* Problem statement: Copy every record that follows, word for word.

Records provided Start Marker

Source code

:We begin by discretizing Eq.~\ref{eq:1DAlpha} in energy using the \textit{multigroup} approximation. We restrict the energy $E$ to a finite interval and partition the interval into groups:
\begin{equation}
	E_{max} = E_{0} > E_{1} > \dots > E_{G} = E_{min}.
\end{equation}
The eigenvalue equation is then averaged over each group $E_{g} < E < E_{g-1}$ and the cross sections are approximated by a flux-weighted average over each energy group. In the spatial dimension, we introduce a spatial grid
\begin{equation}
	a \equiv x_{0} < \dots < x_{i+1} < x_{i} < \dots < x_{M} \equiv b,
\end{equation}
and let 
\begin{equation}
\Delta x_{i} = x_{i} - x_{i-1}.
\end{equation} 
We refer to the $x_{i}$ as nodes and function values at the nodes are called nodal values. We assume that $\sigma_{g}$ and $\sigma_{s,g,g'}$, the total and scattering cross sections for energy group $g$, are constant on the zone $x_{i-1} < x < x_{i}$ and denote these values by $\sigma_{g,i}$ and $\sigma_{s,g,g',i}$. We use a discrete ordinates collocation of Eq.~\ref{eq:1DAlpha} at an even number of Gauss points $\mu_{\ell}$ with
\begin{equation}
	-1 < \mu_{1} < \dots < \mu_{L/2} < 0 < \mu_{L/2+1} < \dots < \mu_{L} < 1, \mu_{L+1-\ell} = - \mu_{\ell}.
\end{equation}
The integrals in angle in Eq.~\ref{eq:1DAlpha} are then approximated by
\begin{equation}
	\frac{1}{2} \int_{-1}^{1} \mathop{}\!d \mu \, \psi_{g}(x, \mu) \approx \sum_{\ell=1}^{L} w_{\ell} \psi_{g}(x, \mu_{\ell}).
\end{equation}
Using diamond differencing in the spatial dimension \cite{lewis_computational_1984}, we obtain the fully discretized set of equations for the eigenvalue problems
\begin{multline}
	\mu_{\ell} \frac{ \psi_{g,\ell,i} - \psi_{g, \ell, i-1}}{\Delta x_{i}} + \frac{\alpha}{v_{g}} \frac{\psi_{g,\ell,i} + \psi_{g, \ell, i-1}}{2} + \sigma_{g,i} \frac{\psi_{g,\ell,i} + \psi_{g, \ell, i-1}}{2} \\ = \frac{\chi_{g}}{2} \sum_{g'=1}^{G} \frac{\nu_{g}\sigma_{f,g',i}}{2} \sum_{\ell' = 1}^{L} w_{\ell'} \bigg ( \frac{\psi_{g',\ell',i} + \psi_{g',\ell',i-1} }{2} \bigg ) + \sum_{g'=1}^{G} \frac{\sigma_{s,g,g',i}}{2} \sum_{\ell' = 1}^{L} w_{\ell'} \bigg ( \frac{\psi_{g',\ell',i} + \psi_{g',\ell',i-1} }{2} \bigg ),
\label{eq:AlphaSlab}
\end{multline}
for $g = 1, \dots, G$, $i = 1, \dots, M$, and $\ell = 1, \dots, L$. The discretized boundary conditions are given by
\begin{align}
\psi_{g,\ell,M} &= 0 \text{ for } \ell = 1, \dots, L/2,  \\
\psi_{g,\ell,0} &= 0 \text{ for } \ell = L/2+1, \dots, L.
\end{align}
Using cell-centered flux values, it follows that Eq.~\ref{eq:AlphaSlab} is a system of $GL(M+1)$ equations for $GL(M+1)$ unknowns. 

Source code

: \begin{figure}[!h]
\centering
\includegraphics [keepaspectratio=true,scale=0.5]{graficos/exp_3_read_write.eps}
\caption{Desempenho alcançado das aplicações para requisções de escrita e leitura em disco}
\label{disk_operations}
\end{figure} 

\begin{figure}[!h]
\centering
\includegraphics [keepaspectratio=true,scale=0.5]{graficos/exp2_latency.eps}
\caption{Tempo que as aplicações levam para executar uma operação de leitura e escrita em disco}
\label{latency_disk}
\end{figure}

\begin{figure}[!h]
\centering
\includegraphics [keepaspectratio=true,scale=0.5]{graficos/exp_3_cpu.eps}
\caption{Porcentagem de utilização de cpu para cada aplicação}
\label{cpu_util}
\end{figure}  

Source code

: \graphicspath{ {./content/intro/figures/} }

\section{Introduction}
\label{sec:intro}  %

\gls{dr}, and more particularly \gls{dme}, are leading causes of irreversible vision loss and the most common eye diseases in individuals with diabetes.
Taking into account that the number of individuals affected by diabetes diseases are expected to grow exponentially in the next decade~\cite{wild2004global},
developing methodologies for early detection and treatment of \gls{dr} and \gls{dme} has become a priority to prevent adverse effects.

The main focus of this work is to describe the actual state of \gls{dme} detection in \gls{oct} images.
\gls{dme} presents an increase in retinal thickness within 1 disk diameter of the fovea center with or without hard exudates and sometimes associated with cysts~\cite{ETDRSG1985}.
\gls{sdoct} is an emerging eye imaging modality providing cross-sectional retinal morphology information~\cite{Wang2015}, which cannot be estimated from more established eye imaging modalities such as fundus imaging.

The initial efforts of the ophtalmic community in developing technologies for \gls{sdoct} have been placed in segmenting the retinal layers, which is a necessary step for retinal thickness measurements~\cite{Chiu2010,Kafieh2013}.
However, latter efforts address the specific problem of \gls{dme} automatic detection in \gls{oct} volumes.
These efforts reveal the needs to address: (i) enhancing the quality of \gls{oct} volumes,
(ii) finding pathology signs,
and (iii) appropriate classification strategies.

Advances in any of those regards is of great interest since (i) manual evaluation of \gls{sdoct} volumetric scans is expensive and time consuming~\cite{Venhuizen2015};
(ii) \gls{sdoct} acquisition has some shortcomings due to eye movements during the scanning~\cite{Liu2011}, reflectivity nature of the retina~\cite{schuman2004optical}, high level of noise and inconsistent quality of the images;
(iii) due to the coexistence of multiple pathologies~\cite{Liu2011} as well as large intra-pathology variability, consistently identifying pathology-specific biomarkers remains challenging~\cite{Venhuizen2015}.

Records provided End Marker

* Task output:
Source code

:We begin by discretizing Eq.~\ref{eq:1DAlpha} in energy using the \textit{multigroup} approximation. We restrict the energy $E$ to a finite interval and partition the interval into groups:
\begin{equation}
	E_{max} = E_{0} > E_{1} > \dots > E_{G} = E_{min}.
\end{equation}
The eigenvalue equation is then averaged over each group $E_{g} < E < E_{g-1}$ and the cross sections are approximated by a flux-weighted average over each energy group. In the spatial dimension, we introduce a spatial grid
\begin{equation}
	a \equiv x_{0} < \dots < x_{i+1} < x_{i} < \dots < x_{M} \equiv b,
\end{equation}
and let 
\begin{equation}
\Delta x_{i} = x_{i} - x_{i-1}.
\end{equation} 
We refer to the $x_{i}$ as nodes and function values at the nodes are called nodal values. We assume that $\sigma_{g}$ and $\sigma_{s,g,g'}$, the total and scattering cross sections for energy group $g$, are constant on the zone $x_{i-1} < x < x_{i}$ and denote these values by $\sigma_{g,i}$ and $\sigma_{s,g,g',i}$. We use a discrete ordinates collocation of Eq.~\ref{eq:1DAlpha} at an even number of Gauss points $\mu_{\ell}$ with
\begin{equation}
	-1 < \mu_{1} < \dots < \mu_{L/2} < 0 < \mu_{L/2+1} < \dots < \mu_{L} < 1, \mu_{L+1-\ell} = - \mu_{\ell}.
\end{equation}
The integrals in angle in Eq.~\ref{eq:1DAlpha} are then approximated by
\begin{equation}
	\frac{1}{2} \int_{-1}^{1} \mathop{}\!d \mu \, \psi_{g}(x, \mu) \approx \sum_{\ell=1}^{L} w_{\ell} \psi_{g}(x, \mu_{\ell}).
\end{equation}
Using diamond differencing in the spatial dimension \cite{lewis_computational_1984}, we obtain the fully discretized set of equations for the eigenvalue problems
\begin{multline}
	\mu_{\ell} \frac{ \psi_{g,\ell,i} - \psi_{g, \ell, i-1}}{\Delta x_{i}} + \frac{\alpha}{v_{g}} \frac{\psi_{g,\ell,i} + \psi_{g, \ell, i-1}}{2} + \sigma_{g,i} \frac{\psi_{g,\ell,i} + \psi_{g, \ell, i-1}}{2} \\ = \frac{\chi_{g}}{2} \sum_{g'=1}^{G} \frac{\nu_{g}\sigma_{f,g',i}}{2} \sum_{\ell' = 1}^{L} w_{\ell'} \bigg ( \frac{\psi_{g',\ell',i} + \psi_{g',\ell',i-1} }{2} \bigg ) + \sum_{g'=1}^{G} \frac{\sigma_{s,g,g',i}}{2} \sum_{\ell' = 1}^{L} w_{\ell'} \bigg ( \frac{\psi_{g',\ell',i} + \psi_{g',\ell',i-1} }{2} \bigg ),
\label{eq:AlphaSlab}
\end{multline}
for $g = 1, \dots, G$, $i = 1, \dots, M$, and $\ell = 1, \dots, L$. The discretized boundary conditions are given by
\begin{align}
\psi_{g,\ell,M} &= 0 \text{ for } \ell = 1, \dots, L/2,  \\
\psi_{g,\ell,0} &= 0 \text{ for } \ell = L/2+1, \dots, L.
\end{align}
Using cell-centered flux values, it follows that Eq.~\ref{eq:AlphaSlab} is a system of $GL(M+1)$ equations for $GL(M+1)$ unknowns. 

Source code

: \begin{figure}[!h]
\centering
\includegraphics [keepaspectratio=true,scale=0.5]{graficos/exp_3_read_write.eps}
\caption{Desempenho alcançado das aplicações para requisções de escrita e leitura em disco}
\label{disk_operations}
\end{figure} 

\begin{figure}[!h]
\centering
\includegraphics [keepaspectratio=true,scale=0.5]{graficos/exp2_latency.eps}
\caption{Tempo que as aplicações levam para executar uma operação de leitura e escrita em disco}
\label{latency_disk}
\end{figure}

\begin{figure}[!h]
\centering
\includegraphics [keepaspectratio=true,scale=0.5]{graficos/exp_3_cpu.eps}
\caption{Porcentagem de utilização de cpu para cada aplicação}
\label{cpu_util}
\end{figure}  

Source code

: \graphicspath{ {./content/intro/figures/} }

\section{Introduction}
\label{sec:intro}  %

\gls{dr}, and more particularly \gls{dme}, are leading causes of irreversible vision loss and the most common eye diseases in individuals with diabetes.
Taking into account that the number of individuals affected by diabetes diseases are expected to grow exponentially in the next decade~\cite{wild2004global},
developing methodologies for early detection and treatment of \gls{dr} and \gls{dme} has become a priority to prevent adverse effects.

The main focus of this work is to describe the actual state of \gls{dme} detection in \gls{oct} images.
\gls{dme} presents an increase in retinal thickness within 1 disk diameter of the fovea center with or without hard exudates and sometimes associated with cysts~\cite{ETDRSG1985}.
\gls{sdoct} is an emerging eye imaging modality providing cross-sectional retinal morphology information~\cite{Wang2015}, which cannot be estimated from more established eye imaging modalities such as fundus imaging.

The initial efforts of the ophtalmic community in developing technologies for \gls{sdoct} have been placed in segmenting the retinal layers, which is a necessary step for retinal thickness measurements~\cite{Chiu2010,Kafieh2013}.
However, latter efforts address the specific problem of \gls{dme} automatic detection in \gls{oct} volumes.
These efforts reveal the needs to address: (i) enhancing the quality of \gls{oct} volumes,
(ii) finding pathology signs,
and (iii) appropriate classification strategies.

Advances in any of those regards is of great interest since (i) manual evaluation of \gls{sdoct} volumetric scans is expensive and time consuming~\cite{Venhuizen2015};
(ii) \gls{sdoct} acquisition has some shortcomings due to eye movements during the scanning~\cite{Liu2011}, reflectivity nature of the retina~\cite{schuman2004optical}, high level of noise and inconsistent quality of the images;
(iii) due to the coexistence of multiple pathologies~\cite{Liu2011} as well as large intra-pathology variability, consistently identifying pathology-specific biomarkers remains challenging~\cite{Venhuizen2015}.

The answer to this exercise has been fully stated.